TASK GOAL: Repeat exactly what appears from the opening line of the listing to the line with "input : (bs, 1, 28, 28)", inclusive.

DATA FOR ANALYSIS:
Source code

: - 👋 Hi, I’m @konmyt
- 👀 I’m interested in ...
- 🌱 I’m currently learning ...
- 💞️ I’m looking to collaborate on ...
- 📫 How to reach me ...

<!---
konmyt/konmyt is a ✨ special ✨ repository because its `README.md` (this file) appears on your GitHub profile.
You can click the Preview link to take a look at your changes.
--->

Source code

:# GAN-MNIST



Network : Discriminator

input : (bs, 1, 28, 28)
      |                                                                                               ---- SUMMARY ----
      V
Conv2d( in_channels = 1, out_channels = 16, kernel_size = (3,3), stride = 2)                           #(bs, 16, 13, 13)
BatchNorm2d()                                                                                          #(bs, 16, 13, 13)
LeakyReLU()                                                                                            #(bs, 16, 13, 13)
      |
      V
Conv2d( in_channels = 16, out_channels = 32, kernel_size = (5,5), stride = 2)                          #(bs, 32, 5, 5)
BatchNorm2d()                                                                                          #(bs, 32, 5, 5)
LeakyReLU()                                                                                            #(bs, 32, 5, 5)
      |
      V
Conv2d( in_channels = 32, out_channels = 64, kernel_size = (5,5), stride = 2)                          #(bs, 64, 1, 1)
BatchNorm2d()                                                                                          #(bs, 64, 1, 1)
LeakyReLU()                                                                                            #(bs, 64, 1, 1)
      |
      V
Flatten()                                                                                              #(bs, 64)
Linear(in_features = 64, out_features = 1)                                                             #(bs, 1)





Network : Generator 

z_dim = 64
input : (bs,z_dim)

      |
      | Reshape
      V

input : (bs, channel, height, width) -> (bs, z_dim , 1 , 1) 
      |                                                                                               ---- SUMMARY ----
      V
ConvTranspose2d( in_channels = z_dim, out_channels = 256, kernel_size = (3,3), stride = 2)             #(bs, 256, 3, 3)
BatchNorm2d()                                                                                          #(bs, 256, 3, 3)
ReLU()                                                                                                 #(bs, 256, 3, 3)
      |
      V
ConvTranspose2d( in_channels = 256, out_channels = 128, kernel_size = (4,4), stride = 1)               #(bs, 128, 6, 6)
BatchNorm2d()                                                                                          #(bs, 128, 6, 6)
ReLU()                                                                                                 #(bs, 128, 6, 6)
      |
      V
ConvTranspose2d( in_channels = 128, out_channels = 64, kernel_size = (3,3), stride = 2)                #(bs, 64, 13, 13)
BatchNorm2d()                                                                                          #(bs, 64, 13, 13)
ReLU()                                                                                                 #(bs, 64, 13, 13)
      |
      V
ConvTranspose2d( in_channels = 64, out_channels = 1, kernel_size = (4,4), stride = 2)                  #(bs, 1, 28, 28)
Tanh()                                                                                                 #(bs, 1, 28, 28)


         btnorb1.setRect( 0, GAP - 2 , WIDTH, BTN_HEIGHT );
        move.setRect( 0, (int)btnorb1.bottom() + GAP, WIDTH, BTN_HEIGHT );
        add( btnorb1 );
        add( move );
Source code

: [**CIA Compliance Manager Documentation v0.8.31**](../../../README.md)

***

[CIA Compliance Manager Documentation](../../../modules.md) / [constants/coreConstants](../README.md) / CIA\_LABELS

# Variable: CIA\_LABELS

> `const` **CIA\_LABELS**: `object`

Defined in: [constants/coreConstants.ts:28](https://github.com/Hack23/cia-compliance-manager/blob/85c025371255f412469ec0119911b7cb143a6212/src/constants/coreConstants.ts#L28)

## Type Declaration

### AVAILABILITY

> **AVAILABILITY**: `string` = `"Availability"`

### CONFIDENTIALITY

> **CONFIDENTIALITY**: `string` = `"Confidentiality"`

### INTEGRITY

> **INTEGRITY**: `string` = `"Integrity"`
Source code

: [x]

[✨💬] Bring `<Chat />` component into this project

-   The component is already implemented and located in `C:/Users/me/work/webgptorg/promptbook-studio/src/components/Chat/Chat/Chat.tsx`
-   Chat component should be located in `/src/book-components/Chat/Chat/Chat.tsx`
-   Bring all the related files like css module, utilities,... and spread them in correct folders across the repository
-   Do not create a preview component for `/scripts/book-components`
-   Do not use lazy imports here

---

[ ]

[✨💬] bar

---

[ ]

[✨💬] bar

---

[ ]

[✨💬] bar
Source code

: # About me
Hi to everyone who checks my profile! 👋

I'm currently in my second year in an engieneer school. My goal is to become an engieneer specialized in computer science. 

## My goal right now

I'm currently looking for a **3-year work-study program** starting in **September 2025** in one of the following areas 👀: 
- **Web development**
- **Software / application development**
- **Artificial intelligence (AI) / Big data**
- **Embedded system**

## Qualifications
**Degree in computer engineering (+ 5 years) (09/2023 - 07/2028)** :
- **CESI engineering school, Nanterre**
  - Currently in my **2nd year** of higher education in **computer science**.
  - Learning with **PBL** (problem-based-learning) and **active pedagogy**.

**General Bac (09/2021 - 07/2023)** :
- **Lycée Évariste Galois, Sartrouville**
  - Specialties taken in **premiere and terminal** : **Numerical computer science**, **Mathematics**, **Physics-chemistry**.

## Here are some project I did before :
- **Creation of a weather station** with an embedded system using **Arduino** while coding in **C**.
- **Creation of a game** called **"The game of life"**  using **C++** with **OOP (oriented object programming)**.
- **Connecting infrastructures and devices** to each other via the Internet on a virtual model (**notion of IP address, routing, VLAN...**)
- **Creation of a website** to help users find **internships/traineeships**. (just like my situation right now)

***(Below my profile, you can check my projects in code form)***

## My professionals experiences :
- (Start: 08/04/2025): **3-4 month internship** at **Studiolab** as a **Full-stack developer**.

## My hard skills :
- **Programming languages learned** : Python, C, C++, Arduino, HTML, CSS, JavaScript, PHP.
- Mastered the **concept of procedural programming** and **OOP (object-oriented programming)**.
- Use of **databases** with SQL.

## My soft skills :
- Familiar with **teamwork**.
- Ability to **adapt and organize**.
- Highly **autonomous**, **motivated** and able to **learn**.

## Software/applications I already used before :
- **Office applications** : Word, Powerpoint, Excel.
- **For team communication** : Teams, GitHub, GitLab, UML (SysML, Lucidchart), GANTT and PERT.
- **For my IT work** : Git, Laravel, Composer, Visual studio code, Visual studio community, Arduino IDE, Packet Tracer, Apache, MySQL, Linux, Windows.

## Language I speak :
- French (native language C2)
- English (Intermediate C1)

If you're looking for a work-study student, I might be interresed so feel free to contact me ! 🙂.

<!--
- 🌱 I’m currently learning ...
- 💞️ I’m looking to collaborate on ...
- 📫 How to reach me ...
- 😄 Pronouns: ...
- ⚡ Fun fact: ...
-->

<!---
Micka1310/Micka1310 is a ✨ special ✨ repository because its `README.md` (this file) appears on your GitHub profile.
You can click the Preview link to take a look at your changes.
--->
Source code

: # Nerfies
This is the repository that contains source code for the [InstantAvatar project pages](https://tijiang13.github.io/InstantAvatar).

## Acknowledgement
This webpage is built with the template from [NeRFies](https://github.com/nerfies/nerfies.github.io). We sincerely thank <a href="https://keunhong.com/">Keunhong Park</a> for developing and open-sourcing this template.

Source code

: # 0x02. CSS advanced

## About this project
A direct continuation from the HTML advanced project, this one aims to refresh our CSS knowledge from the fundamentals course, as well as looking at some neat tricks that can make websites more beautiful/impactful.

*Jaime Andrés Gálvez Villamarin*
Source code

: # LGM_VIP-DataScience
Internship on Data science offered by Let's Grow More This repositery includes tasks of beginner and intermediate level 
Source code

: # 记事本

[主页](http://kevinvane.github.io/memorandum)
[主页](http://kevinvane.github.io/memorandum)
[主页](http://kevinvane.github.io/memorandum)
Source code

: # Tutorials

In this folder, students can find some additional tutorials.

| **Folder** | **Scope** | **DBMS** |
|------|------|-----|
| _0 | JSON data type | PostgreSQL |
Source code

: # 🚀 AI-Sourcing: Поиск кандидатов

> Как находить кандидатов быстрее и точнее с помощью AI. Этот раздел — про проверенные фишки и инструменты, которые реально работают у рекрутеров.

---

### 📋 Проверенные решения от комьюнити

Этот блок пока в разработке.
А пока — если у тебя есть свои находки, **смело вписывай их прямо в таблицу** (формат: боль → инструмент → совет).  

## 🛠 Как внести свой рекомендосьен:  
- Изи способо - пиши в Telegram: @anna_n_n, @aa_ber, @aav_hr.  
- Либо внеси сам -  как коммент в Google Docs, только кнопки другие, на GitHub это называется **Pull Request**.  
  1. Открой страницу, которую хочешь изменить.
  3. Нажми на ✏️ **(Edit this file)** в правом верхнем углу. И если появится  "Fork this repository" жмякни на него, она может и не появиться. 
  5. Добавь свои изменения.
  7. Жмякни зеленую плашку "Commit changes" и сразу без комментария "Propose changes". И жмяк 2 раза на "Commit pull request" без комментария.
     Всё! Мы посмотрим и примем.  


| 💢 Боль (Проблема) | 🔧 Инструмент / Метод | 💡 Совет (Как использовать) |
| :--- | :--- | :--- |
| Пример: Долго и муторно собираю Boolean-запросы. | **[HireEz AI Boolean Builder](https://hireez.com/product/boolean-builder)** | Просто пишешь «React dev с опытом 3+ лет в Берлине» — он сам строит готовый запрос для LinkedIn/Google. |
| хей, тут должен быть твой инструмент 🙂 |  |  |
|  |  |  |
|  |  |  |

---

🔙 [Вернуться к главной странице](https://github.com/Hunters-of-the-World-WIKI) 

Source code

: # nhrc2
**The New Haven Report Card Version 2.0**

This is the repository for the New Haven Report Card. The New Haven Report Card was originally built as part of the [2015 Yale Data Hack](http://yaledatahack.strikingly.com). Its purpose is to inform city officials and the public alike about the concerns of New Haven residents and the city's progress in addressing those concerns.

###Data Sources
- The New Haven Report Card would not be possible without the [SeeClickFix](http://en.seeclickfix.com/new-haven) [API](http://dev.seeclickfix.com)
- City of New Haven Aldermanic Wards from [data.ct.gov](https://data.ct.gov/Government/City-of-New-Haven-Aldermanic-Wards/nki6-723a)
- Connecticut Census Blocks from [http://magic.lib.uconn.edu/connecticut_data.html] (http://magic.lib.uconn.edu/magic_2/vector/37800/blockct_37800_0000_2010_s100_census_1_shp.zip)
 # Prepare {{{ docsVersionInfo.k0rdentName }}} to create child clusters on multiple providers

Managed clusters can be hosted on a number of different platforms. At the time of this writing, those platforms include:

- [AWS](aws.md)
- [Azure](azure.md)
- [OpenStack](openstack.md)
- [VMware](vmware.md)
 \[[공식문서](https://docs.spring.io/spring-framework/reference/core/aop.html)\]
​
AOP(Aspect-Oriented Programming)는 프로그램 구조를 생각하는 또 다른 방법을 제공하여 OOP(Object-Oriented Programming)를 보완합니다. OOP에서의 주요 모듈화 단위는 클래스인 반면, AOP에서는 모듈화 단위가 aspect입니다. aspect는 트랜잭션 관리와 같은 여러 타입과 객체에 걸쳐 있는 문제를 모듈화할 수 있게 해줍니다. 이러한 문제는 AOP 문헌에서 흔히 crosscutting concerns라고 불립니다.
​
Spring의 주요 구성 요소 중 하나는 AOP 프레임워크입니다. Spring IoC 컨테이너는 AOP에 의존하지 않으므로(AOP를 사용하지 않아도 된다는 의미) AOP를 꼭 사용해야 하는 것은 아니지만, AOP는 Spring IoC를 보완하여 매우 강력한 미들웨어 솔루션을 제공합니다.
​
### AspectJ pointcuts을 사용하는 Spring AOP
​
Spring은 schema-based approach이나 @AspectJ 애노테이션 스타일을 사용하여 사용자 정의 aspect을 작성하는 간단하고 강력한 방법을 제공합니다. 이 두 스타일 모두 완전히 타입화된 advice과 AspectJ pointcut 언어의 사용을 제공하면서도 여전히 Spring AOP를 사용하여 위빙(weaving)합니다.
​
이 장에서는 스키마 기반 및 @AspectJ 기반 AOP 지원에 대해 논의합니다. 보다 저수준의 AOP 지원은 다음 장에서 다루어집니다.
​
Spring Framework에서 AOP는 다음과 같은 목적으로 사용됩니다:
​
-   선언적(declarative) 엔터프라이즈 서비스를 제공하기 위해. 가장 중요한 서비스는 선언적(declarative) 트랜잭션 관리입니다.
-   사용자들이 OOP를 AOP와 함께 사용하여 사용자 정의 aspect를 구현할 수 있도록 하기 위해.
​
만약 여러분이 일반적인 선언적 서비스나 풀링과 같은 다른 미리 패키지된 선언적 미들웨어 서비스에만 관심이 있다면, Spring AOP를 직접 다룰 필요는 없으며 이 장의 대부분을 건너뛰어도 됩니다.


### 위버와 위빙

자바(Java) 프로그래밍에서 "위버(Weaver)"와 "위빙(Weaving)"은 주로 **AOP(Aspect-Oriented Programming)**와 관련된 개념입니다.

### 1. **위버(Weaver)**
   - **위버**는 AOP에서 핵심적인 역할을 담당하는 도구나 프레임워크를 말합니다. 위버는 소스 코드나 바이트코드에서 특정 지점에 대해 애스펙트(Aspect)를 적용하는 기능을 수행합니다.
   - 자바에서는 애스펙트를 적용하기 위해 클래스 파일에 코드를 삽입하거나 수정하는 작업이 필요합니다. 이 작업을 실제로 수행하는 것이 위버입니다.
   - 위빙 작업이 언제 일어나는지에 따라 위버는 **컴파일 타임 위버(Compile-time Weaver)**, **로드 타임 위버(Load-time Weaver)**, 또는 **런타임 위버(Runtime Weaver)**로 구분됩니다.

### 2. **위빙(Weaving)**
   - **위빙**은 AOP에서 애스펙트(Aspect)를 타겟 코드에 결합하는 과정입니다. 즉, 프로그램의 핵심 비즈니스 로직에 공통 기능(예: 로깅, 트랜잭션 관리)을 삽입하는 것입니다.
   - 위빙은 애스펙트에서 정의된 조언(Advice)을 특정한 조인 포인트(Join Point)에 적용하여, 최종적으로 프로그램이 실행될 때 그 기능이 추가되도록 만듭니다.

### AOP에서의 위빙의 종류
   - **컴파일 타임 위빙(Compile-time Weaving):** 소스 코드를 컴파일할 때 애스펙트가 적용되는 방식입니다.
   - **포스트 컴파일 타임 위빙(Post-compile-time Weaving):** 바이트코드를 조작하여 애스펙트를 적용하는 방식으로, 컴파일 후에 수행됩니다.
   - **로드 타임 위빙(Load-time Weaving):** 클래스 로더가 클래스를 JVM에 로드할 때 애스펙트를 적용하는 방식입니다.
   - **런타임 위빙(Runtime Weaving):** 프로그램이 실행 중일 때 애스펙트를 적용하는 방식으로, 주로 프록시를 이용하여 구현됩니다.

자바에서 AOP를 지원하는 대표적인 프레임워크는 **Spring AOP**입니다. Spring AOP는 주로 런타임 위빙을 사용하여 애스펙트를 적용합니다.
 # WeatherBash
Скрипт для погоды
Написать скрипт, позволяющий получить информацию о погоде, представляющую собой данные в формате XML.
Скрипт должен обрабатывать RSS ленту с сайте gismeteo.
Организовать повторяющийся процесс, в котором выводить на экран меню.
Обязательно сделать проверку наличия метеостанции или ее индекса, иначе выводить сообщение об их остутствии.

SOLVED EXERCISE:
Source code

: - 👋 Hi, I’m @konmyt
- 👀 I’m interested in ...
- 🌱 I’m currently learning ...
- 💞️ I’m looking to collaborate on ...
- 📫 How to reach me ...

<!---
konmyt/konmyt is a ✨ special ✨ repository because its `README.md` (this file) appears on your GitHub profile.
You can click the Preview link to take a look at your changes.
--->

Source code

:# GAN-MNIST



Network : Discriminator

input : (bs, 1, 28, 28)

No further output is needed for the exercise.